Understanding the entirety of basin-scale C cycling (DOC fluxes and CO(2) exchanges) are central to a holistic perspective of boreal forest biogeochemistry today. Shifts in the timing and magnitude of dissolved organic carbon (DOC) delivery in streams and eventually into oceans can be expected, while simultaneously CO(2) emission may exceed CO(2) fixation, leading to forests becoming stronger CO(2) sources than sinks amplifying rising trace gases in the atmosphere.

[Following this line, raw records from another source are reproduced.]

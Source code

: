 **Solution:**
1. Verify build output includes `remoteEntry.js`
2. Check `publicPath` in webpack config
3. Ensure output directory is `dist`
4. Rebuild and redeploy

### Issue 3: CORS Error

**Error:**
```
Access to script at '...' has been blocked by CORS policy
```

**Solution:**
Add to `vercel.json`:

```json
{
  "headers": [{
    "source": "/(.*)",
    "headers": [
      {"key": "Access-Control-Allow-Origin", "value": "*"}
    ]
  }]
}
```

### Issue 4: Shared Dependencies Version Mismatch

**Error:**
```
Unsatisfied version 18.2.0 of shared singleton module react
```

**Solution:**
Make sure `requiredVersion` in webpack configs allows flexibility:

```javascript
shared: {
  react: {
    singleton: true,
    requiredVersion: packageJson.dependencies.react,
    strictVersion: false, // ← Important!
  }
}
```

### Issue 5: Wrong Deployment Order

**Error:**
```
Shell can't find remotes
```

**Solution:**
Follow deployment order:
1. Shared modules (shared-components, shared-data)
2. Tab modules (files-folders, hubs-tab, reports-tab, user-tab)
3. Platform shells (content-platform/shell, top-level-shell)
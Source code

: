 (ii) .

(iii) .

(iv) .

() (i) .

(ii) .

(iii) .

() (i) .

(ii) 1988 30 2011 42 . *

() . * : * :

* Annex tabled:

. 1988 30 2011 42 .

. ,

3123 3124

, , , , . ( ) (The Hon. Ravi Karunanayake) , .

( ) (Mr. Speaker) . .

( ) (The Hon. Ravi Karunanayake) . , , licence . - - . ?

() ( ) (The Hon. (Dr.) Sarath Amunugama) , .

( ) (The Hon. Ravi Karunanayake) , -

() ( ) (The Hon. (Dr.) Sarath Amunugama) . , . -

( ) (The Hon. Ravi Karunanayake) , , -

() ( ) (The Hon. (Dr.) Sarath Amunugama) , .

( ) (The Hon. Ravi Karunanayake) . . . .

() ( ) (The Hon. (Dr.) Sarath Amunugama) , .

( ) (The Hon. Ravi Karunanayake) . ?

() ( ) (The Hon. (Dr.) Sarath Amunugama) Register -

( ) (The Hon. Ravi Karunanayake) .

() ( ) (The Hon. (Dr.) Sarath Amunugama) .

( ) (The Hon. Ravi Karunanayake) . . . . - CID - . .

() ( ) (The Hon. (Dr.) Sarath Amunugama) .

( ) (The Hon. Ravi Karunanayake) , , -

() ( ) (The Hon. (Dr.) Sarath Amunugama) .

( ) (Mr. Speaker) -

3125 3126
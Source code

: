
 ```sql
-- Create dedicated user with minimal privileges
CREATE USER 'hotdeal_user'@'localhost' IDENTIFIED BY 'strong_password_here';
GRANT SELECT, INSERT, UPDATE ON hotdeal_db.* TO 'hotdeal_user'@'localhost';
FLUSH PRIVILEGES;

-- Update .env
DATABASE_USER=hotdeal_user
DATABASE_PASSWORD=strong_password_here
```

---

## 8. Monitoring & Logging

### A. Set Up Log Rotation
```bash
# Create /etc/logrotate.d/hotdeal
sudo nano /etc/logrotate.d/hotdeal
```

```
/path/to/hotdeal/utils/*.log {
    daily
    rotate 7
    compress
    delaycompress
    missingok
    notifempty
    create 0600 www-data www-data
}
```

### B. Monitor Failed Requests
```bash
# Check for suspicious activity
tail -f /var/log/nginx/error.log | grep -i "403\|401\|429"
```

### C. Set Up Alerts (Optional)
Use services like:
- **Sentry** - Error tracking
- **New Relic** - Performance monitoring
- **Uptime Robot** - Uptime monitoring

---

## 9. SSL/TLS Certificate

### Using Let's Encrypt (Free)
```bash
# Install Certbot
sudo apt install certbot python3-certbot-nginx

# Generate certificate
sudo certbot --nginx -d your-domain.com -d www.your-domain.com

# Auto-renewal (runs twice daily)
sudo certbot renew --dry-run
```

At May Creek, a representative late-successional boreal forest watershed at the headwaters of the Copper River Basin, Alaska, we quantified the seasonality of DOC flux and landscape-scale CO(2) exchange (eddy covariance) over two seasonal cycles. We deployed in situ fDOM and conductivity sensors, performed campaign sampling for water quality (DOC and water isotopes), and used fluorescence spectroscopy to ascertain DOC character. Simultaneously, we quantified net CO(2) exchange using a 100 ft eddy covariance tower. Results indicate DOC exports were pulse-driven and mediated by precipitation events. Both frequency and magnitude of pulse-driven DOC events diminished as the seasonal thaw depth deepened, with inputs from terrestrial sources becoming major contributors to the DOC pool with decreasing snowmelt contribution to the hydrograph. A three-component parallel factorial analysis (PARAFAC) model indicated DOC liberated in late-season may be bioavailable (tyrosine-like). Combining Net Ecosystem Exchange (NEE) measurements indicate that the May Creek watershed fixes 142–220 g C m(-2) yr(-1) and only 0.40–0.57 g C m(-2) yr(-1) is leached out as DOC. Thus, the May Creek watershed and similar mature spruce forest dominated watersheds in the Copper River Basin are currently large ecosystem C sinks and exceeding C conservative. An understanding of DOC fluxes from Gulf of Alaska watersheds is important for characterizing future climate change-induced seasonal shifts.